Total loan and lease balances rose by $50.9 billion (0.6 percent) in the third quarter to $8.2 trillion. Commercial and industrial loans increased by $10.1 billion (0.6 percent), and auto loans grew by $9 billion (2.4 percent), while balances of one- to four-family mortgage loans declined by $6.7 billion (0.4 percent). Over the last 12 months, loan and lease balances increased by 4.6 percent.

Noninterest income was $5.4 billion (9.2 percent) higher than a year ago. Gains from loan sales were $1.2 billion (45.6 percent) higher, while trading income was up by $1.1 billion (25.3 percent). This is the first time in the last five quarters that noninterest income has increased year-over-year.

Net interest income was up $2.4 billion (2.3 percent) from a year ago, as interest-bearing assets were 5.9 percent higher.

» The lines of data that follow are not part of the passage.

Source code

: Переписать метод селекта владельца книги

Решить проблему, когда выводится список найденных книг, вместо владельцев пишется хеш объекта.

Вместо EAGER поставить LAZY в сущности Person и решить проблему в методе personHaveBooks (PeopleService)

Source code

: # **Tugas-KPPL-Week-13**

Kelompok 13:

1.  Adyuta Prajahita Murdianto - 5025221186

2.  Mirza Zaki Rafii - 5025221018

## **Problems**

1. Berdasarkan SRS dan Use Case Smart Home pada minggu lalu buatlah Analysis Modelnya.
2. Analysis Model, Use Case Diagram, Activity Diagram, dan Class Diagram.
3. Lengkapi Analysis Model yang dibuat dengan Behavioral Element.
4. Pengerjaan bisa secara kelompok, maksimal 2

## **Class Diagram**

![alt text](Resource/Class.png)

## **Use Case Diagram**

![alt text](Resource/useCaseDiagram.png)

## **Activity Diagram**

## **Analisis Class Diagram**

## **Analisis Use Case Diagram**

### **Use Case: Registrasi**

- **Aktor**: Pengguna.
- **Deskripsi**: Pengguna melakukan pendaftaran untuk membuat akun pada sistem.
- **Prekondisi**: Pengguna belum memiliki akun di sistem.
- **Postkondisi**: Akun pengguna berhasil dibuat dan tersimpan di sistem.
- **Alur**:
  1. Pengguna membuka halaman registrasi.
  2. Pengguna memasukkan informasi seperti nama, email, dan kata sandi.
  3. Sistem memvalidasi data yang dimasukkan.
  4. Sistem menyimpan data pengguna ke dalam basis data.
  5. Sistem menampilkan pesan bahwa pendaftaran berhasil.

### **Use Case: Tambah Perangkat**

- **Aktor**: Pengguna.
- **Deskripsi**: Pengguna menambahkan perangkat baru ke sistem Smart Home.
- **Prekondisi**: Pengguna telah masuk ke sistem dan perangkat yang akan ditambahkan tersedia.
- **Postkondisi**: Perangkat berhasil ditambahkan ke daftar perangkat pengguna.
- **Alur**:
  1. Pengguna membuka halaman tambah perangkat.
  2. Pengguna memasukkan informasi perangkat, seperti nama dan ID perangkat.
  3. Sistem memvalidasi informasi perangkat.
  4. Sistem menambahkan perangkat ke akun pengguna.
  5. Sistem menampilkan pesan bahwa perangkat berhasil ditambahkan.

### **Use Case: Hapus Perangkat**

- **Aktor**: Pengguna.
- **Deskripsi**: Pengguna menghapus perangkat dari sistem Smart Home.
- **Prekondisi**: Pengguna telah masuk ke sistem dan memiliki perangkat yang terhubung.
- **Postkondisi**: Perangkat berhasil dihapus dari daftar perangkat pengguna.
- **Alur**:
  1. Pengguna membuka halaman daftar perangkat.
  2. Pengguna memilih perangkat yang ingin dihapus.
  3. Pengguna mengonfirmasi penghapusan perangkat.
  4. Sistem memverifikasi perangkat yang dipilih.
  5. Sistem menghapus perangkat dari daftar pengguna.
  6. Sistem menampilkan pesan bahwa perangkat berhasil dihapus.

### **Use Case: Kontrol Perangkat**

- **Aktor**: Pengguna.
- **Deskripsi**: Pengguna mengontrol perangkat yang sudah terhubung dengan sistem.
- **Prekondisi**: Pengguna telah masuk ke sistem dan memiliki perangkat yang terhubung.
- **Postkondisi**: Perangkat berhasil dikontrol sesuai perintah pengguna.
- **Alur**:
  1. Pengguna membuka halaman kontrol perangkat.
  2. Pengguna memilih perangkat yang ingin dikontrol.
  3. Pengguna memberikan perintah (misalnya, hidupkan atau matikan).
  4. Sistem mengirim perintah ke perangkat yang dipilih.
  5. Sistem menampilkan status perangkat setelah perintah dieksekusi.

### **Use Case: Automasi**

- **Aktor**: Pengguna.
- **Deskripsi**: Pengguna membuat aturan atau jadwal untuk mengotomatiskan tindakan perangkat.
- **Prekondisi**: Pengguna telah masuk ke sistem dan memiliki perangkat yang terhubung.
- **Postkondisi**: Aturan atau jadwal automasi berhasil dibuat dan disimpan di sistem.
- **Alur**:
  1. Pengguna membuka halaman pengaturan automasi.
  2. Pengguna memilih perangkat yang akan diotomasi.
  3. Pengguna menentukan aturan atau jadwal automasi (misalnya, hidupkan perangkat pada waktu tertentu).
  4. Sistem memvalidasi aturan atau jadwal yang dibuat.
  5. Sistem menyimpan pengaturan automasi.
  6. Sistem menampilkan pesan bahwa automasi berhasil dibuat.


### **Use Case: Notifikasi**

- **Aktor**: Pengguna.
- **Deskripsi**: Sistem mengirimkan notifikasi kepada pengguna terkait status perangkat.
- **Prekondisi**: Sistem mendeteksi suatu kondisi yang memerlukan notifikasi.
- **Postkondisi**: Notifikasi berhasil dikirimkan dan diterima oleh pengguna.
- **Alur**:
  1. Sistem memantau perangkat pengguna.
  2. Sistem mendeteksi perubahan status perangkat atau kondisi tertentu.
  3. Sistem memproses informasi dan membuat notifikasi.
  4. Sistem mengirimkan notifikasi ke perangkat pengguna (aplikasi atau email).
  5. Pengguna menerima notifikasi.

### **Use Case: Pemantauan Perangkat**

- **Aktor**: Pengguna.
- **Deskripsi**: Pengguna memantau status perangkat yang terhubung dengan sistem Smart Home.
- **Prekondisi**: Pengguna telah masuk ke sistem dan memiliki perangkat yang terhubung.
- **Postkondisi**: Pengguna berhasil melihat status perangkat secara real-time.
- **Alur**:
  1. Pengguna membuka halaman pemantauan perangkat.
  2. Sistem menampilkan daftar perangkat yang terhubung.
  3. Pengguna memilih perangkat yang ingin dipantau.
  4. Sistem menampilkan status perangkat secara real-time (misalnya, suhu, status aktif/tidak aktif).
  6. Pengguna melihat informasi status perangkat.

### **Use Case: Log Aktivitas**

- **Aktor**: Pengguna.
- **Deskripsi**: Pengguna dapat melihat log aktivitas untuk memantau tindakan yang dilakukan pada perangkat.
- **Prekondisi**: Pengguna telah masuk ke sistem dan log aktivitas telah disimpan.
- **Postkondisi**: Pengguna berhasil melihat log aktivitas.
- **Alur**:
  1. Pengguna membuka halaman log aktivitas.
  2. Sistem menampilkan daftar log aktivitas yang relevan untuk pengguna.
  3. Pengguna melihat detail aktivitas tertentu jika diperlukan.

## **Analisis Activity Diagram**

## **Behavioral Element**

The average net interest margin (the difference between the average yield banks earn on loans and other investments and the average cost of funding those investments) was 3.14 percent, down from the 3.26 percent average in the third quarter of 2013. This is the lowest quarterly average margin since 3.11 percent in the third quarter of 1989, as larger institutions increased their holdings of low-yield, liquid investments.

Noninterest expenses for goodwill impairment were $1.1 billion higher than a year ago, while itemized litigation expenses were $1.6 billion lower. Expenses for salaries and employee benefits were $2.0 billion (4.3 percent) higher than in the third quarter of 2013. Banks set aside $7.2 billion in provisions for loan losses, up 23.9 percent from $5.8 billion a year earlier. This is the first time in five years that the industry has reported a year-over-year increase in loss provisions.

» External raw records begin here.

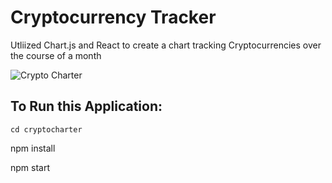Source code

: # Cryptocurrency Tracker

Utliized Chart.js and React to create a chart tracking Cryptocurrencies over the course of a month

![Crypto Charter](src/crypto-charter.png)

## To Run this Application:

`cd cryptocharter`

npm install

npm start
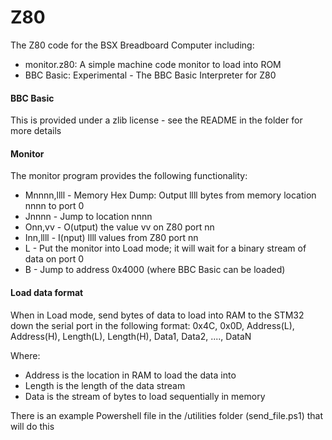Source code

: # Z80
The Z80 code for the BSX Breadboard Computer including:

- monitor.z80: A simple machine code monitor to load into ROM
- BBC Basic: Experimental - The BBC Basic Interpreter for Z80

#### BBC Basic
This is provided under a zlib license - see the README in the folder for more details

#### Monitor
The monitor program provides the following functionality:

- Mnnnn,llll - Memory Hex Dump: Output llll bytes from memory location nnnn to port 0
- Jnnnn - Jump to location nnnn
- Onn,vv - O(utput) the value vv on Z80 port nn
- Inn,llll - I(nput) llll values from Z80 port nn
- L - Put the monitor into Load mode; it will wait for a binary stream of data on port 0
- B - Jump to address 0x4000 (where BBC Basic can be loaded)

#### Load data format
When in Load mode, send bytes of data to load into RAM to the STM32 down the serial port in the
following format:
0x4C, 0x0D, Address(L), Address(H), Length(L), Length(H), Data1, Data2, ...., DataN

Where:
- Address is the location in RAM to load the data into
- Length is the length of the data stream
- Data is the stream of bytes to load sequentially in memory

There is an example Powershell file in the /utilities folder (send_file.ps1) that will do this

Asset quality indicators continued to improve as insured banks and thrifts charged off $9.2 billion in uncollectible loans during the quarter, down $2.4 billion (21.0 percent) from a year earlier. The amount of noncurrent loans and leases (those 90 days or more past due or in nonaccrual status) fell by $9.7 billion (5.3 percent) during the quarter. The percentage of loans and leases that were noncurrent declined to 2.11 percent, the lowest level since the 2.09 percent posted at the end of the second quarter of 2008.

The average return on assets (ROA) rose slightly to 1.02 percent in the third quarter from 1.00 percent a year earlier. The average return on equity (ROE) rose from 8.94 percent to 9.04 percent.

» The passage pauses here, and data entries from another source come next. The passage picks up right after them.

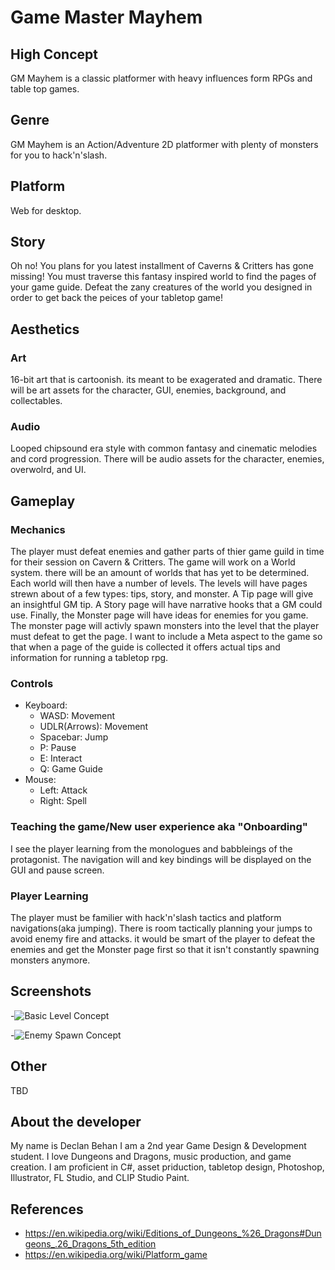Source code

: # Game Master Mayhem

## High Concept
GM Mayhem is a classic platformer with heavy influences form RPGs and table top games.

## Genre
GM Mayhem is an Action/Adventure 2D platformer with plenty of monsters for you to hack'n'slash.

## Platform
Web for desktop.

## Story
Oh no! You plans for you latest installment of Caverns & Critters has gone missing! You must traverse this fantasy inspired world to find the pages of your game guide. Defeat the zany creatures of the world you designed in order to get back the peices of your tabletop game!

## Aesthetics
### Art
16-bit art that is cartoonish. its meant to be exagerated and dramatic. There will be art assets for the character, GUI, enemies, background, and collectables.
### Audio
Looped chipsound era style with common fantasy and cinematic melodies and cord progression. There will be audio assets for the character, enemies, overwolrd, and UI.


## Gameplay
### Mechanics
The player must defeat enemies and gather parts of thier game guild in time for their session on Cavern & Critters.
The game will work on a World system. there will be an amount of worlds that has yet to be determined. Each world will then have a number of levels. The levels will have pages strewn about of a few types: tips, story, and monster. A Tip page will give an insightful GM tip. A Story page will have narrative hooks that a GM could use. Finally, the Monster page will have ideas for enemies for you game. The monster page will activly spawn monsters into the level that the player must defeat to get the page.
I want to include a Meta aspect to the game so that when a page of the guide is collected it offers actual tips and information for running a tabletop rpg.
### Controls
- Keyboard:
  - WASD: Movement
  - UDLR(Arrows): Movement
  - Spacebar: Jump
  - P: Pause
  - E: Interact
  - Q: Game Guide
 - Mouse:
   - Left: Attack
   - Right: Spell
  
### Teaching the game/New user experience aka "Onboarding"
I see the player learning from the monologues and babbleings of the protagonist. The navigation will and key bindings will be displayed on the GUI and pause screen.

### Player Learning
The player must be familier with hack'n'slash tactics and platform navigations(aka jumping). There is room tactically planning your jumps to avoid enemy fire and attacks. it would be smart of the player to defeat the enemies and get the Monster page first so that it isn't constantly spawning monsters anymore.

## Screenshots
-![Basic Level Concept](https://ibb.co/iJsEdk)

-![Enemy Spawn Concept](https://ibb.co/gXEGr5)

## Other
TBD

## About the developer
My name is Declan Behan I am a 2nd year Game Design & Development student. I love Dungeons and Dragons, music production, and game creation. I am proficient in C#, asset priduction, tabletop design, Photoshop, Illustrator, FL Studio, and CLIP Studio Paint.

## References
- https://en.wikipedia.org/wiki/Editions_of_Dungeons_%26_Dragons#Dungeons_.26_Dragons_5th_edition
- https://en.wikipedia.org/wiki/Platform_game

Despite continued positive developments, Chairman Gruenberg noted: "Still, there are challenges ahead for the industry. Margins remain under pressure in this low interest rate environment. Institutions have responded by extending asset maturities, which raises concerns about interest-rate risk. And banks are increasing higher-risk loans to leveraged commercial borrowers. All of these issues continue to be matters of ongoing supervisory attention. Nevertheless, third quarter results were largely good news for community banks and for the entire banking industry."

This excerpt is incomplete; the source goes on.